Centaur requires no training, fine-tuning, or model modification, directly replacing the inference workflow.

Key Experimental Results

Main Results

Method Privacy Speed (relative to CrypTen) Accuracy
CrypTen (Pure SMPC) ✓ Strong 1x ✓ Plaintext-level
MPCFORMER (Replaced Non-linear) ✓ Strong ~3x ✗ Degraded
PUMA (Optimized SMPC) ✓ Strong ~2x ✓ Plaintext-level
Yuan23 (Pure Permutation) ✗ Leaked ~30x ✓ Plaintext-level
Centaur ✓ Strong 5-30x ✓ Plaintext-level

Ablation Study (Defense Against Data Reconstruction Attacks)

Attack Method Without Centaur (Reconstruction Rate) With Centaur (Reconstruction Rate) Description
SIP Attack 84-88% 3.9-5.4% Almost completely defended
EIA Attack 59-91% 2.6-6.4% Almost completely defended
Random Guess 3.9-5.2% 3.9-5.2% Centaur is on par with random guessing

Key Findings

  • Truly Breaking the Impossible Trinity: Centaur is the first PPTI framework to simultaneously achieve strong privacy, high efficiency, and plaintext-level accuracy.
  • Communication-Free Linear Layers: The communication overhead of all linear layers is reduced to zero through permutation, with communication only required during the twice matrix multiplications in attention and the transitions of non-linear operations.
  • Robustness to Data Reconstruction Attacks: Under two mainstream attack schemes, Centaur reduces the reconstruction rate from 60-91% down to 3-6%, which is close to random guessing.
  • Security of Permutation Matrices: When \(d=1280\), the brute-force recovery probability is approximately \(1/2^{11372}\).

Highlights & Insights

  • The Design Philosophy of "Complementary Strategies": The linear and non-linear layers each leverage the most suitable protection methods instead of relying on a single approach to forcibly cover all operations. This tailored mindset can be extended to other privacy-preserving computation scenarios.
  • Plaintext-Level Accuracy as a Key Competitive Edge: Without replacing non-linear operations or modifying models, it can be directly applied to pre-trained models without retraining or fine-tuning.
  • Security Justification of Permuting-State Non-linear Computation: Although reconstructing secret shares into plaintext permuted states presents a theoretical leakage risk, experiments demonstrate that the permutation provides sufficient protection (dropping attack success rates to random guessing levels).

Limitations & Future Work

  • The three-party protocol relies on a non-collusion assumption (where \(\mathcal{P}_0\) and \(\mathcal{P}_1\) do not collude), which might hold limitations in practice.
  • Two SMPC matrix multiplications are still required within the attention mechanism, serving as the efficiency bottleneck.
  • Tested only on BERT and GPT-2; scalability to larger models such as LLaMA-70B remains unverified.
  • The efficiency and security of generative inference (multi-step autoregression) tasks are not discussed.
  • vs MPCFORMER/PUMA (SMPC Methods): They purely use SMPC, resulting in massive communication overhead.

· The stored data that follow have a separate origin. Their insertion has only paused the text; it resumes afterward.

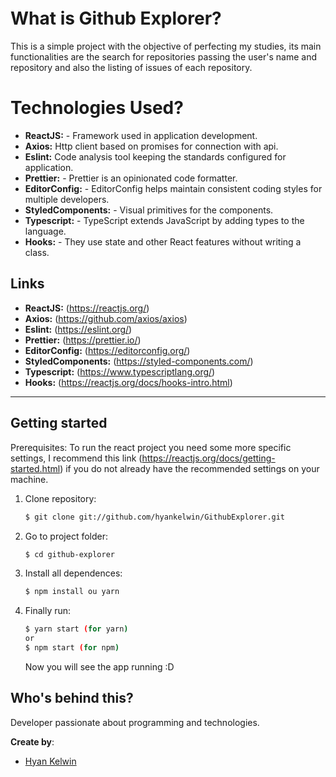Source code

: <h1 align="center">
<br>
  <!-- <img src="https://logodownload.org/wp-content/uploads/2017/05/marvel-logo.png" alt="Marvel" width="120"> -->
<br>
<br>
</h1>

<!-- <p align="center">
  <img src="app/common/images/screenshot_1.jpeg" width="150"/>
  <img src="app/common/images/screenshot_2.jpeg" width="150"/>
  <img src="app/common/images/screenshot_3.jpeg" width="150"/>
  <img src="app/common/images/screenshot_4.jpeg" width="150"/>
  <img src="app/common/images/screenshot_5.jpeg" width="150"/>
</p> -->

<!-- What is: -->

# What is Github Explorer?

This is a simple project with the objective of perfecting my studies, its main
functionalities are the search for repositories passing the user's name and
repository and also the listing of issues of each repository.

<!-- Tecnologics: -->

# Technologies Used?

- **ReactJS:** - Framework used in application development.
- **Axios:** Http client based on promises for connection with api.
- **Eslint:** Code analysis tool keeping the standards configured for application.
- **Prettier:** - Prettier is an opinionated code formatter.
- **EditorConfig:** - EditorConfig helps maintain consistent coding styles for multiple developers.
- **StyledComponents:** - Visual primitives for the components.
- **Typescript:** - TypeScript extends JavaScript by adding types to the language.
- **Hooks:** - They use state and other React features without writing a class.

<!-- Links: -->

## Links

- **ReactJS:** (https://reactjs.org/)
- **Axios:** (https://github.com/axios/axios)
- **Eslint:** (https://eslint.org/)
- **Prettier:** (https://prettier.io/)
- **EditorConfig:** (https://editorconfig.org/)
- **StyledComponents:** (https://styled-components.com/)
- **Typescript:** (https://www.typescriptlang.org/)
- **Hooks:** (https://reactjs.org/docs/hooks-intro.html)

---

<!-- Get Started / Install: -->

## Getting started

Prerequisites: To run the react project you need some
more specific settings, I recommend this link
(https://reactjs.org/docs/getting-started.html) if you do not already have the recommended settings on your machine.


1. Clone repository:

   ```sh
   $ git clone git://github.com/hyankelwin/GithubExplorer.git
   ```

2. Go to project folder:

   ```sh
   $ cd github-explorer
   ```

3. Install all dependences:

   ```sh
   $ npm install ou yarn
   ```

4. Finally run:

   ```sh
   $ yarn start (for yarn)
   or
   $ npm start (for npm)
   ```

   Now you will see the app running :D

<!-- Create by: -->

## Who's behind this?

Developer passionate about programming and technologies.

**Create by**:

- [Hyan Kelwin](http://github.com/hyankelwin)
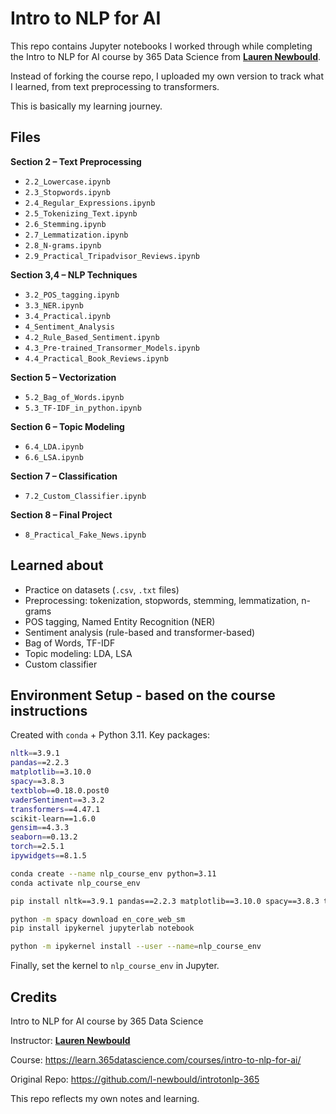 # Intro to NLP for AI

This repo contains Jupyter notebooks I worked through while completing the Intro to NLP for AI course by 365 Data Science from [**Lauren Newbould**](https://github.com/l-newbould).

Instead of forking the course repo, I uploaded my own version to track what I learned, from text preprocessing to transformers.

This is basically my learning journey.

## Files

**Section 2 – Text Preprocessing**

- `2.2_Lowercase.ipynb`  
- `2.3_Stopwords.ipynb`  
- `2.4_Regular_Expressions.ipynb`  
- `2.5_Tokenizing_Text.ipynb`  
- `2.6_Stemming.ipynb`  
- `2.7_Lemmatization.ipynb`  
- `2.8_N-grams.ipynb`  
- `2.9_Practical_Tripadvisor_Reviews.ipynb`  

**Section 3,4 – NLP Techniques**

- `3.2_POS_tagging.ipynb`  
- `3.3_NER.ipynb`  
- `3.4_Practical.ipynb`  
- `4_Sentiment_Analysis`  
- `4.2_Rule_Based_Sentiment.ipynb`  
- `4.3_Pre-trained_Transormer_Models.ipynb`  
- `4.4_Practical_Book_Reviews.ipynb`  

**Section 5 – Vectorization**

- `5.2_Bag_of_Words.ipynb`  
- `5.3_TF-IDF_in_python.ipynb`  

**Section 6 – Topic Modeling**

- `6.4_LDA.ipynb`  
- `6.6_LSA.ipynb`  

**Section 7 – Classification**

- `7.2_Custom_Classifier.ipynb`  

**Section 8 – Final Project**

- `8_Practical_Fake_News.ipynb`



## Learned about

- Practice on datasets (`.csv`, `.txt` files)
- Preprocessing: tokenization, stopwords, stemming, lemmatization, n-grams  
- POS tagging, Named Entity Recognition (NER)  
- Sentiment analysis (rule-based and transformer-based)  
- Bag of Words, TF-IDF  
- Topic modeling: LDA, LSA  
- Custom classifier  

## Environment Setup - based on the course instructions

Created with `conda` + Python 3.11. Key packages:
```bash
nltk==3.9.1
pandas==2.2.3
matplotlib==3.10.0
spacy==3.8.3
textblob==0.18.0.post0
vaderSentiment==3.3.2
transformers==4.47.1
scikit-learn==1.6.0
gensim==4.3.3
seaborn==0.13.2
torch==2.5.1
ipywidgets==8.1.5
```

```bash
conda create --name nlp_course_env python=3.11
conda activate nlp_course_env

pip install nltk==3.9.1 pandas==2.2.3 matplotlib==3.10.0 spacy==3.8.3 textblob==0.18.0.post0 vaderSentiment==3.3.2 transformers==4.47.1 scikit-learn==1.6.0 gensim==4.3.3 seaborn==0.13.2 torch==2.5.1 ipywidgets==8.1.5

python -m spacy download en_core_web_sm
pip install ipykernel jupyterlab notebook

python -m ipykernel install --user --name=nlp_course_env
```

Finally, set the kernel to `nlp_course_env` in Jupyter.

## Credits

Intro to NLP for AI course by 365 Data Science

Instructor: [**Lauren Newbould**](https://github.com/l-newbould)

Course: https://learn.365datascience.com/courses/intro-to-nlp-for-ai/

Original Repo: https://github.com/l-newbould/introtonlp-365

This repo reflects my own notes and learning.

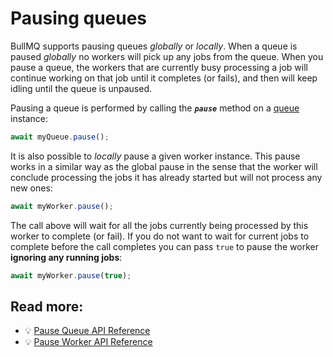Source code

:# Pausing queues

BullMQ supports pausing queues _globally_ or _locally_. When a queue is paused _globally_ no workers will pick up any jobs from the queue. When you pause a queue, the workers that are currently busy processing a job will continue working on that job until it completes (or fails), and then will keep idling until the queue is unpaused.

Pausing a queue is performed by calling the _**`pause`**_ method on a [queue](https://api.docs.bullmq.io/classes/v5.Queue.html) instance:

```typescript
await myQueue.pause();
```

It is also possible to _locally_ pause a given worker instance. This pause works in a similar way as the global pause in the sense that the worker will conclude processing the jobs it has already started but will not process any new ones:

```typescript
await myWorker.pause();
```

The call above will wait for all the jobs currently being processed by this worker to complete (or fail). If you do not want to wait for current jobs to complete before the call completes you can pass `true` to pause the worker **ignoring any running jobs**:

```typescript
await myWorker.pause(true);
```

## Read more:

- 💡 [Pause Queue API Reference](https://api.docs.bullmq.io/classes/v5.Queue.html#pause)
- 💡 [Pause Worker API Reference](https://api.docs.bullmq.io/classes/v5.Worker.html#pause)
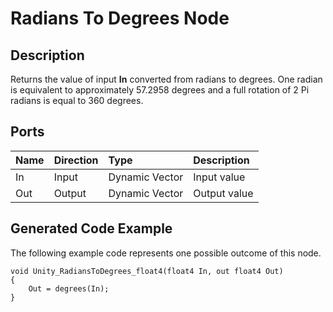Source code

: # Radians To Degrees Node

## Description

Returns the value of input **In** converted from radians to degrees. One radian is equivalent to approximately 57.2958 degrees and a full rotation of 2 Pi radians is equal to 360 degrees.

## Ports

| Name        | Direction           | Type  | Description |
|:------------ |:-------------|:-----|:---|
| In      | Input | Dynamic Vector | Input value |
| Out | Output      |    Dynamic Vector | Output value |

## Generated Code Example

The following example code represents one possible outcome of this node.

```
void Unity_RadiansToDegrees_float4(float4 In, out float4 Out)
{
    Out = degrees(In);
}
```
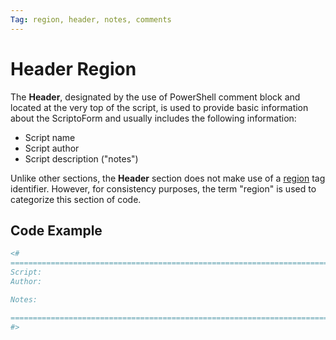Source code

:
 ```yaml
---
Tag: region, header, notes, comments
---
```

# Header Region
The **Header**, designated by the use of PowerShell comment block and located at the very top of the script, is used to provide basic information about the ScriptoForm and usually includes the following information:
- Script name
- Script author
- Script description ("notes")

Unlike other sections, the **Header** section does not make use of a [region](https://mcpmag.com/articles/2018/03/22/organizing-powershell-code-regions.aspx) tag identifier.  However, for consistency purposes, the term "region" is used to categorize this section of code.
## Code Example
```Powershell
<#
============================================================================================================================
Script:
Author: 

Notes:

============================================================================================================================
#>
```
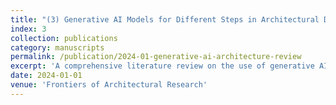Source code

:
 ```yaml
---
title: "(3) Generative AI Models for Different Steps in Architectural Design: A Literature Review"
index: 3
collection: publications
category: manuscripts
permalink: /publication/2024-01-generative-ai-architecture-review
excerpt: 'A comprehensive literature review on the use of generative AI in architectural design workflows.'
date: 2024-01-01
venue: 'Frontiers of Architectural Research'
---
```


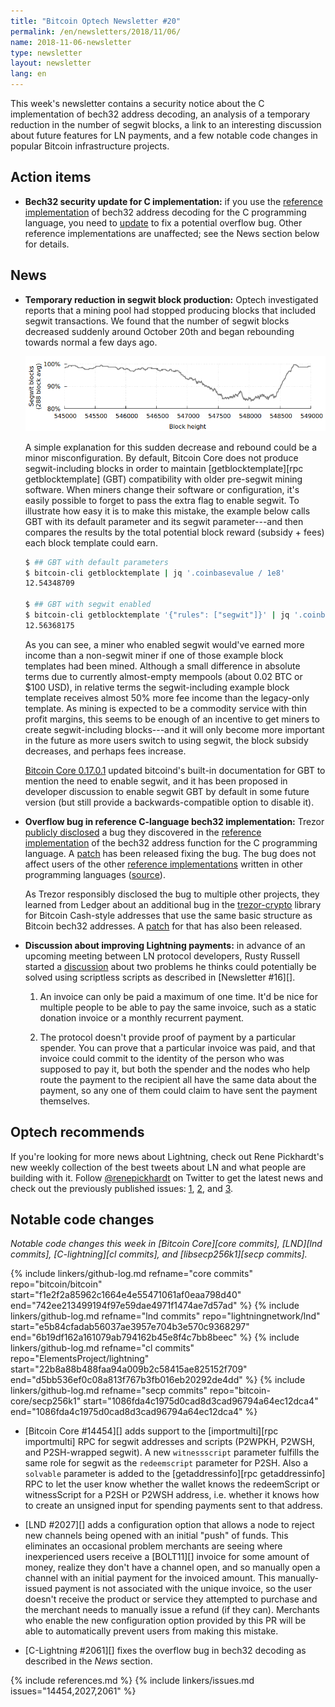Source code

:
 ```yaml
---
title: "Bitcoin Optech Newsletter #20"
permalink: /en/newsletters/2018/11/06/
name: 2018-11-06-newsletter
type: newsletter
layout: newsletter
lang: en
---
```

This week's newsletter contains a security notice about the C
implementation of bech32 address decoding, an analysis of a temporary
reduction in the number of segwit blocks, a link to an interesting
discussion about future features for LN payments, and a few notable code
changes in popular Bitcoin infrastructure projects.

## Action items

- **Bech32 security update for C implementation:** if you use the
  [reference implementation][bech32 c] of bech32 address decoding for
  the C programming language, you need to [update][bech32 patch] to fix
  a potential overflow bug.  Other reference implementations are
  unaffected; see the News section below for details.

## News

- **Temporary reduction in segwit block production:** Optech
  investigated reports that a mining pool had stopped producing blocks
  that included segwit transactions.  We found that the number of segwit
  blocks decreased suddenly around October 20th and began rebounding
  towards normal a few days ago.

    ![Percentage of blocks including segwit transactions, last several weeks](/img/posts/segwit-blocks-2018-11.png)

    A simple explanation for this sudden decrease and rebound could be a
    minor misconfiguration.  By default, Bitcoin Core does not produce
    segwit-including blocks in order to maintain [getblocktemplate][rpc
    getblocktemplate] (GBT) compatibility with older pre-segwit mining
    software.  When miners change their software or configuration, it's
    easily possible to forget to pass the extra flag to enable segwit.
    To illustrate how easy it is to make this mistake, the example below
    calls GBT with its default parameter and its segwit parameter---and
    then compares the results by the total potential block reward
    (subsidy + fees) each block template could earn.

    ```bash
    $ ## GBT with default parameters
    $ bitcoin-cli getblocktemplate | jq '.coinbasevalue / 1e8'
    12.54348709

    $ ## GBT with segwit enabled
    $ bitcoin-cli getblocktemplate '{"rules": ["segwit"]}' | jq '.coinbasevalue / 1e8'
    12.56368175
    ```

    As you can see, a miner who enabled segwit would've earned more
    income than a non-segwit miner if one of those example block
    templates had been mined.  Although a small difference in absolute
    terms  due to currently almost-empty mempools (about 0.02 BTC or
    $100 USD), in relative terms the segwit-including example block
    template receives almost 50% more fee income than the legacy-only
    template.  As mining is expected to be a commodity service with thin
    profit margins, this seems to be enough of an incentive to get miners to
    create segwit-including blocks---and it will only become more
    important in the future as more users switch to using segwit, the
    block subsidy decreases, and perhaps fees increase.

    [Bitcoin Core 0.17.0.1][] updated bitcoind's built-in documentation
    for GBT to mention the need to enable segwit, and it has been proposed
    in developer discussion to enable segwit GBT by default in some
    future version (but still provide a backwards-compatible option to
    disable it).

- **Overflow bug in reference C-language bech32 implementation:** Trezor
  [publicly disclosed][bech32 overflow blog] a bug they discovered in
  the [reference implementation][bech32 c] of the bech32 address
  function for the C programming language.  A [patch][bech32 patch] has
  been released fixing the bug.  The bug does not affect users of the
  other [reference implementations][bech32 refs] written in other
  programming languages ([source][achow bech32]).

    As Trezor responsibly disclosed the bug to multiple other projects,
    they learned from Ledger about an additional bug in the
    [trezor-crypto][] library for Bitcoin Cash-style addresses that use
    the same basic structure as Bitcoin bech32 addresses.  A
    [patch][cashaddr patch] for that has also been released.

- **Discussion about improving Lightning payments:** in advance of an
  upcoming meeting between LN protocol developers, Rusty Russell started
  a [discussion][ln bolt11 ss] about two problems he thinks could
  potentially be solved using scriptless scripts as described in
  [Newsletter #16][].

    1. An invoice can only be paid a maximum of one time.  It'd be nice
       for multiple people to be able to pay the same invoice, such as a
       static donation invoice or a monthly recurrent payment.

    2. The protocol doesn't provide proof of payment by a particular spender.  You can prove that
       a particular invoice was paid, and that invoice could commit to
       the identity of the person who was supposed to pay it, but both
       the spender and the nodes who help route the payment to the
       recipient all have the same data about the payment, so any one of
       them could claim to have sent the payment themselves.

## Optech recommends

If you're looking for more news about Lightning, check out Rene
Pickhardt's new weekly collection of the best tweets about LN and what
people are building with it.  Follow [@renepickhardt][] on Twitter to
get the latest news and check out the previously published issues:
[1][lwil41], [2][lwil42], and [3][lwil43].

## Notable code changes

*Notable code changes this week in [Bitcoin Core][core commits],
[LND][lnd commits], [C-lightning][cl commits], and [libsecp256k1][secp
commits].*

{% include linkers/github-log.md
  refname="core commits"
  repo="bitcoin/bitcoin"
  start="f1e2f2a85962c1664e4e55471061af0eaa798d40"
  end="742ee213499194f97e59dae4971f1474ae7d57ad"
%}
{% include linkers/github-log.md
  refname="lnd commits"
  repo="lightningnetwork/lnd"
  start="e5b84cfadab56037ae3957e704b3e570c9368297"
  end="6b19df162a161079ab794162b45e8f4c7bb8beec"
%}
{% include linkers/github-log.md
  refname="cl commits"
  repo="ElementsProject/lightning"
  start="22b8a88b488faa94a009b2c58415ae825152f709"
  end="d5bb536ef0c08a813f767b3fb016eb20292de4dd"
%}
{% include linkers/github-log.md
  refname="secp commits"
  repo="bitcoin-core/secp256k1"
  start="1086fda4c1975d0cad8d3cad96794a64ec12dca4"
  end="1086fda4c1975d0cad8d3cad96794a64ec12dca4"
%}

- [Bitcoin Core #14454][] adds support to the [importmulti][rpc
  importmulti] RPC for segwit addresses and scripts (P2WPKH, P2WSH, and
  P2SH-wrapped segwit).  A new `witnessscript` parameter fulfills the
  same role for segwit as the `redeemscript` parameter for P2SH.  Also a
  `solvable` parameter is added to the [getaddressinfo][rpc
  getaddressinfo] RPC to let the user know whether the wallet knows the
  redeemScript or witnessScript for a P2SH or P2WSH address, i.e.
  whether it knows how to create an unsigned input for spending payments
  sent to that address.

- [LND #2027][] adds a configuration option that allows a node to reject
  new channels being opened with an initial "push" of funds.  This
  eliminates an occasional problem merchants are seeing where
  inexperienced users receive a [BOLT11][] invoice for some amount of
  money, realize they don't have a channel open, and so manually open a
  channel with an initial payment for the invoiced amount.  This
  manually-issued payment is not associated with the unique invoice, so
  the user doesn't receive the product or service they attempted to
  purchase and the merchant needs to manually issue a refund (if they
  can).  Merchants who enable the new configuration option provided by
  this PR will be able to automatically prevent users from making this
  mistake.

- [C-Lightning #2061][] fixes the overflow bug in bech32 decoding as
  described in the *News* section.

{% include references.md %}
{% include linkers/issues.md issues="14454,2027,2061" %}

[achow bech32]: https://twitter.com/achow101/status/1058370040368644097
[@renepickhardt]: https://twitter.com/renepickhardt
[lwil41]: https://twitter.com/i/moments/1051149970026442753
[lwil42]: https://twitter.com/i/moments/1051399582662443009
[lwil43]: https://twitter.com/i/moments/1055475460816228354

[bech32 c]: https://github.com/sipa/bech32/tree/master/ref/c
[bech32 patch]: https://github.com/sipa/bech32/commit/2b0aac650ce560fb2b2a2bebeacaa5c87d7e5938
[Bitcoin Core 0.17.0.1]: https://bitcoincore.org/en/releases/0.17.0.1/
[bech32 overflow blog]: https://blog.trezor.io/details-about-the-security-updates-in-trezor-one-firmware-1-7-1-5c34278425d8
[bech32 refs]: //github.com/sipa/bech32/tree/master/ref/
[trezor-crypto]: https://github.com/trezor/trezor-crypto/
[cashaddr patch]: https://github.com/trezor/trezor-crypto/commit/2bbbc3e15573294c6dd0273d2a8542ba42507eb0
[ln bolt11 ss]: https://lists.linuxfoundation.org/pipermail/lightning-dev/2018-November/001489.html
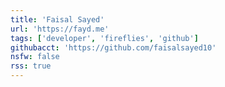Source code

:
 ```yaml
---
title: 'Faisal Sayed'
url: 'https://fayd.me'
tags: ['developer', 'fireflies', 'github']
githubacct: 'https://github.com/faisalsayed10'
nsfw: false
rss: true
---
```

Centaur eliminates communication in linear layers via permutation, achieving a 5-30x speedup.
  • vs Yuan et al. 2023 (Permutation Methods): Pure permutation exposes embedding layer parameters and some intermediate results. Centaur secures these sensitive parts using SMPC.

Rating

  • Novelty: ⭐⭐⭐⭐⭐ Formulates the first fusion of permutation and SMPC to break the impossible trinity with elegant design.
  • Experimental Thoroughness: ⭐⭐⭐⭐ Comprehensive evaluation across privacy, efficiency, and accuracy, plus attack experiments.
  • Writing Quality: ⭐⭐⭐⭐ Clear structure with a compelling discussion of the impossible trinity.
  • Value: ⭐⭐⭐⭐⭐ Highly practical, offering significant advancement for secure AI deployment.